ASSIGNMENT:
Each record must be reproduced exactly as it is shown.

** Opening PROVIDED DATA block **

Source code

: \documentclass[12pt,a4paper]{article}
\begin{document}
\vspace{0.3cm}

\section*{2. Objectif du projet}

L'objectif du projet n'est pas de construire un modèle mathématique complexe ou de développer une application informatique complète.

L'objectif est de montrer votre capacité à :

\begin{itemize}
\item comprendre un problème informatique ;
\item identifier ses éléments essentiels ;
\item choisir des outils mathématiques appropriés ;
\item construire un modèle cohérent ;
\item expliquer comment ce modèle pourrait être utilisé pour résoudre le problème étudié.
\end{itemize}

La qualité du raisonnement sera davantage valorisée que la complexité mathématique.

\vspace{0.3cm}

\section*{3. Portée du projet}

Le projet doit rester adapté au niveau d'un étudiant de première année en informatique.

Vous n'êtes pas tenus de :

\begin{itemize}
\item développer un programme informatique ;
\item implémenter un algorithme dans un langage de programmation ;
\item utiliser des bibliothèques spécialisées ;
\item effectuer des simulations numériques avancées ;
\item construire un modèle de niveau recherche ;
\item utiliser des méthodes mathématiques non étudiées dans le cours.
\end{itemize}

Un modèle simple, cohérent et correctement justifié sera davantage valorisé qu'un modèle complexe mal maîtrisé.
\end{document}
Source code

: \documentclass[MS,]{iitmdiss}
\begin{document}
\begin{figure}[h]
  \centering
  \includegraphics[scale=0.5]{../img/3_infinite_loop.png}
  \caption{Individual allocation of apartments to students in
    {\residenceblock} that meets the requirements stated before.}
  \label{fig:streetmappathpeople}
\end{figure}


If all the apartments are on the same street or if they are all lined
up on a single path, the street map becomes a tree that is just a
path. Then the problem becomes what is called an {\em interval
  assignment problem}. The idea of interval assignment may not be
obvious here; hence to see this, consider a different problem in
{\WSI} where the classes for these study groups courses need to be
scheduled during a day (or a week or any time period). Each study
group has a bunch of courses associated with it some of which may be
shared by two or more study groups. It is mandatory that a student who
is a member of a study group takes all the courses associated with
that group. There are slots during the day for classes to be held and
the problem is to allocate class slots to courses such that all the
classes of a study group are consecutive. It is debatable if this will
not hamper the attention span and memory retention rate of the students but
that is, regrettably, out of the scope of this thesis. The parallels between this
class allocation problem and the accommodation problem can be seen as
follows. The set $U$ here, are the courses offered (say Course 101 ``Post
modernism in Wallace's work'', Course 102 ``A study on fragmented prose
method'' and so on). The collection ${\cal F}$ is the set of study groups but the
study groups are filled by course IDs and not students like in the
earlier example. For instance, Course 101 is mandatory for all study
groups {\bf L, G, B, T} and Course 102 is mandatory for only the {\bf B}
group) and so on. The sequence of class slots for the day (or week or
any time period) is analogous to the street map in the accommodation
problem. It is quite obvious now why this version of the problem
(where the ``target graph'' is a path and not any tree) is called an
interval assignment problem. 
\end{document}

** Closing PROVIDED DATA block **

SOLUTION TO THIS TASK:
Source code

: \documentclass[12pt,a4paper]{article}
\begin{document}
\vspace{0.3cm}

\section*{2. Objectif du projet}

L'objectif du projet n'est pas de construire un modèle mathématique complexe ou de développer une application informatique complète.

L'objectif est de montrer votre capacité à :

\begin{itemize}
\item comprendre un problème informatique ;
\item identifier ses éléments essentiels ;
\item choisir des outils mathématiques appropriés ;
\item construire un modèle cohérent ;
\item expliquer comment ce modèle pourrait être utilisé pour résoudre le problème étudié.
\end{itemize}

La qualité du raisonnement sera davantage valorisée que la complexité mathématique.

\vspace{0.3cm}

\section*{3. Portée du projet}

Le projet doit rester adapté au niveau d'un étudiant de première année en informatique.

Vous n'êtes pas tenus de :

\begin{itemize}
\item développer un programme informatique ;
\item implémenter un algorithme dans un langage de programmation ;
\item utiliser des bibliothèques spécialisées ;
\item effectuer des simulations numériques avancées ;
\item construire un modèle de niveau recherche ;
\item utiliser des méthodes mathématiques non étudiées dans le cours.
\end{itemize}

Un modèle simple, cohérent et correctement justifié sera davantage valorisé qu'un modèle complexe mal maîtrisé.
\end{document}
Source code

: \documentclass[MS,]{iitmdiss}
\begin{document}
\begin{figure}[h]
  \centering
  \includegraphics[scale=0.5]{../img/3_infinite_loop.png}
  \caption{Individual allocation of apartments to students in
    {\residenceblock} that meets the requirements stated before.}
  \label{fig:streetmappathpeople}
\end{figure}


If all the apartments are on the same street or if they are all lined
up on a single path, the street map becomes a tree that is just a
path. Then the problem becomes what is called an {\em interval
  assignment problem}. The idea of interval assignment may not be
obvious here; hence to see this, consider a different problem in
{\WSI} where the classes for these study groups courses need to be
scheduled during a day (or a week or any time period). Each study
group has a bunch of courses associated with it some of which may be
shared by two or more study groups. It is mandatory that a student who
is a member of a study group takes all the courses associated with
that group. There are slots during the day for classes to be held and
the problem is to allocate class slots to courses such that all the
classes of a study group are consecutive. It is debatable if this will
not hamper the attention span and memory retention rate of the students but
that is, regrettably, out of the scope of this thesis. The parallels between this
class allocation problem and the accommodation problem can be seen as
follows. The set $U$ here, are the courses offered (say Course 101 ``Post
modernism in Wallace's work'', Course 102 ``A study on fragmented prose
method'' and so on). The collection ${\cal F}$ is the set of study groups but the
study groups are filled by course IDs and not students like in the
earlier example. For instance, Course 101 is mandatory for all study
groups {\bf L, G, B, T} and Course 102 is mandatory for only the {\bf B}
group) and so on. The sequence of class slots for the day (or week or
any time period) is analogous to the street map in the accommodation
problem. It is quite obvious now why this version of the problem
(where the ``target graph'' is a path and not any tree) is called an
interval assignment problem. 
\end{document}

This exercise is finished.